Co-authored by Jeffrey Ellin, Solutions Architect, Qubole.

The Internet of Things (IoT) is increasingly becoming an important topic in the world of application development. This is because these devices are constantly sending a high velocity of data that needs to be processed and analyzed. Amazon Kinesis and Amazon IoT are a perfect pair for receiving and analyzing this data and Spark Streaming can be used to process the data as it arrives.

In this blog post, we will look at Kinesis, Apache Spark, Amazon IoT and Qubole to build a streaming pipeline. Amazon IoT and Kinesis are services that can be provisioned easily on AWS and for Spark Streaming we will use the Qubole platform. Qubole offers a greatly enhanced, easy to use, and cloud optimized Spark as a service for running Spark applications on AWS.

Sample IoT Dataset

Amazon provides an IoT data generator called Simple Beer Simulator (SBS) that generates random JSON dataset from a simulated IoT device connected to a beer dispenser. Sample data includes temperature, humidity, and flow rate. See below.

{"deviceParameter": "Sound", "deviceValue": 109, "deviceId": "SBS03", "dateTime": "2017-08-19 23:57:26"}
{"deviceParameter": "Temperature", "deviceValue": 35, "deviceId": "SBS04", "dateTime": "2017-08-19 23:57:27"}
{"deviceParameter": "Temperature", "deviceValue": 23, "deviceId": "SBS03", "dateTime": "2017-08-19 23:57:28"}
{"deviceParameter": "Humidity", "deviceValue": 86, "deviceId": "SBS01", "dateTime": "2017-08-19 23:57:29"}

This sample data will be streamed into Amazon IoT and passed via a rule to Kinesis.

Creating the Kinesis Stream

Log into your AWS console, navigate to Kinesis and create a stream called iot-stream.

Note: One shard is good for this example because we won’t be stressing the application with a large volume of devices and data.

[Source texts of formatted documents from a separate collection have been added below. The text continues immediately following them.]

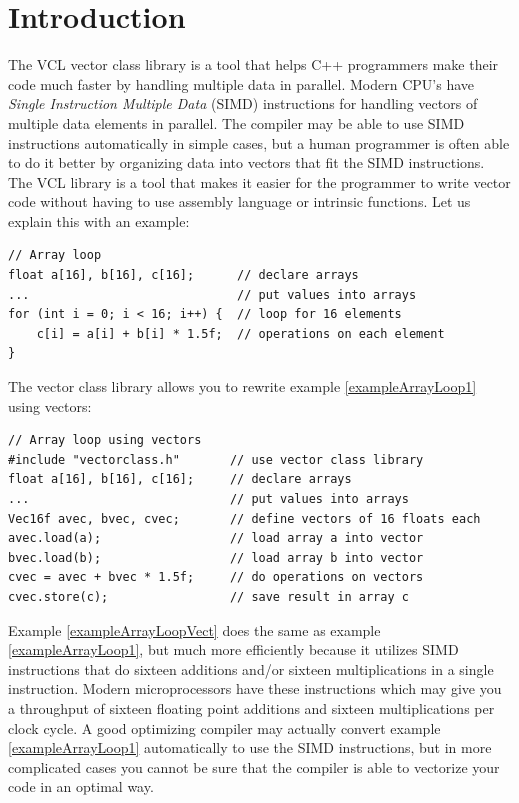 \documentclass[vcl_manual.tex]{subfiles}
\begin{document}
\chapter{Introduction}\label{chap:Introduction}
\flushleft
The VCL vector class library is a tool that helps C++ programmers make their code much faster by handling multiple data in parallel. Modern CPU’s have \textit{Single Instruction Multiple Data} (SIMD) instructions for handling vectors of multiple data elements in parallel. The compiler may be able to use SIMD instructions automatically in simple cases, but a human programmer is often able to do it better by organizing data into vectors that fit the SIMD instructions. The VCL library is a tool that makes it easier for the programmer to write vector code without having to use assembly language or intrinsic functions. Let us explain this with an example:

\begin{example}
\label{exampleArrayLoop1}
\end{example} %
\begin{lstlisting}[frame=single]
// Array loop
float a[16], b[16], c[16];      // declare arrays
...                             // put values into arrays
for (int i = 0; i < 16; i++) {  // loop for 16 elements
    c[i] = a[i] + b[i] * 1.5f;  // operations on each element
}
\end{lstlisting}

The vector class library allows you to rewrite example \ref{exampleArrayLoop1} using vectors:

\begin{example}
\label{exampleArrayLoopVect}
\end{example}
\begin{lstlisting}[frame=single]
// Array loop using vectors
#include "vectorclass.h"       // use vector class library
float a[16], b[16], c[16];     // declare arrays
...                            // put values into arrays
Vec16f avec, bvec, cvec;       // define vectors of 16 floats each
avec.load(a);                  // load array a into vector
bvec.load(b);                  // load array b into vector
cvec = avec + bvec * 1.5f;     // do operations on vectors
cvec.store(c);                 // save result in array c
\end{lstlisting}

Example \ref{exampleArrayLoopVect} does the same as example \ref{exampleArrayLoop1}, but much more efficiently because it utilizes SIMD instructions that do sixteen additions and/or sixteen multiplications in a single instruction. Modern microprocessors have these instructions which may give you a throughput of sixteen floating point additions and sixteen multiplications per clock cycle. A good optimizing compiler may actually convert example \ref{exampleArrayLoop1} automatically to use the SIMD instructions, but in more complicated cases you cannot be sure that the compiler is able to vectorize your code in an optimal way.
\end{document}
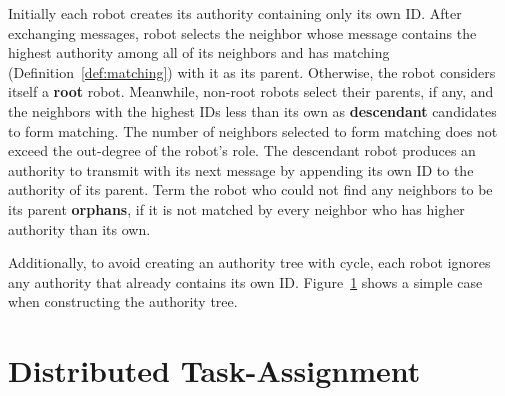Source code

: Initially each robot creates its authority containing only its own ID. 
%
After exchanging messages, robot selects the neighbor whose message contains the highest authority among all of its neighbors and has matching
(Definition~\ref{def:matching}) with it as its parent. 
%
Otherwise, the robot considers itself a \textbf{root} robot. 
%
Meanwhile, non-root robots select their parents, if any, and the neighbors with the highest IDs less than its own as \textbf{descendant} candidates to form matching. 
%
The number of neighbors selected to form matching does not exceed the out-degree of the robot's role. 
%
The descendant robot produces an authority to transmit with its next message by appending its own ID to the authority of its parent. 
%
Term the robot who could not find any neighbors to be its parent \textbf{orphans}, if it is not matched by every neighbor who has higher authority than its own.


Additionally, to avoid creating an authority tree with cycle, each robot ignores any authority that already contains its own ID.
%
Figure~\ref{fig:authtree} shows a simple case when constructing the authority tree.
\begin{figure}
  
  \label{fig:authtree}
\end{figure}

\section{Distributed Task-Assignment}
\label{sec:task-assgin-algo}

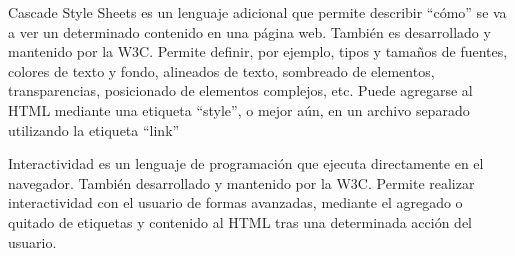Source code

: 
\begin{frame}[fragile]{Cascade Style Sheets}
	 es un lenguaje adicional que permite describir “cómo” se va a
	ver un determinado contenido en una página web.
	\jump
	También es desarrollado y mantenido por la W3C.
	\jump
	Permite definir, por ejemplo, tipos y tamaños de fuentes, colores de texto y
	fondo, alineados de texto, sombreado de elementos, transparencias, posicionado
	de elementos complejos, etc.
	\jump
	Puede agregarse al HTML mediante una etiqueta “style”, o mejor aún, en un
	archivo separado utilizando la etiqueta “link”
	\jump
	\small
\end{frame}


\begin{frame}[fragile]{Interactividad}
	 es un lenguaje de programación que ejecuta directamente
	en el navegador.
	\jump
	También desarrollado y mantenido por la W3C.
	\jump
	Permite realizar interactividad con el usuario de formas avanzadas, mediante
	el agregado o quitado de etiquetas y contenido al HTML tras una determinada
	acción del usuario.
	\jump
	\small
\end{frame}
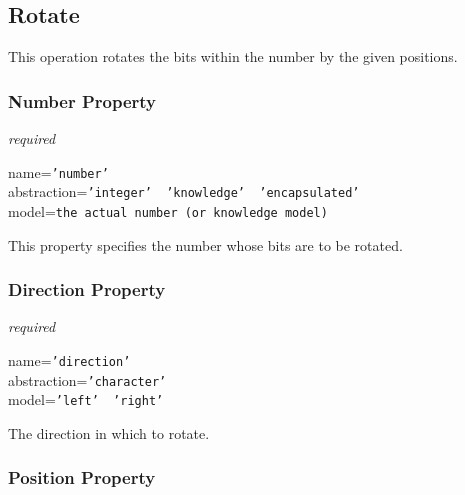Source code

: %
%
%
%
%
%

\subsection{Rotate}
\label{rotate_heading}

This operation rotates the bits within the number by the given positions.

\subsubsection{Number Property}

\emph{required}

name=\texttt{'number'}\\
abstraction=\texttt{'integer' \vline\ 'knowledge' \vline\ 'encapsulated'}\\
model=\texttt{the actual number (or knowledge model)}

This property specifies the number whose bits are to be rotated.

\subsubsection{Direction Property}

\emph{required}

name=\texttt{'direction'}\\
abstraction=\texttt{'character'}\\
model=\texttt{'left' \vline\ 'right'}

The direction in which to rotate.

\subsubsection{Position Property}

In a real world scenario, increasing the number of shards in a Kinesis stream will improve application scalability.

Create an IoT Rule

Log into your AWS console, navigate to IoT, and create a new rule as follows.

Name: SBS_TO_KINESIS
Topic Filter: /sbs/devicedata/#
Attribute: *

Create an IoT Action

Navigate to IoT and create an new Action as follows.

Select Kinesis as a destination for your messages. On the next screen, you will need to create a rule to publish to Kinesis.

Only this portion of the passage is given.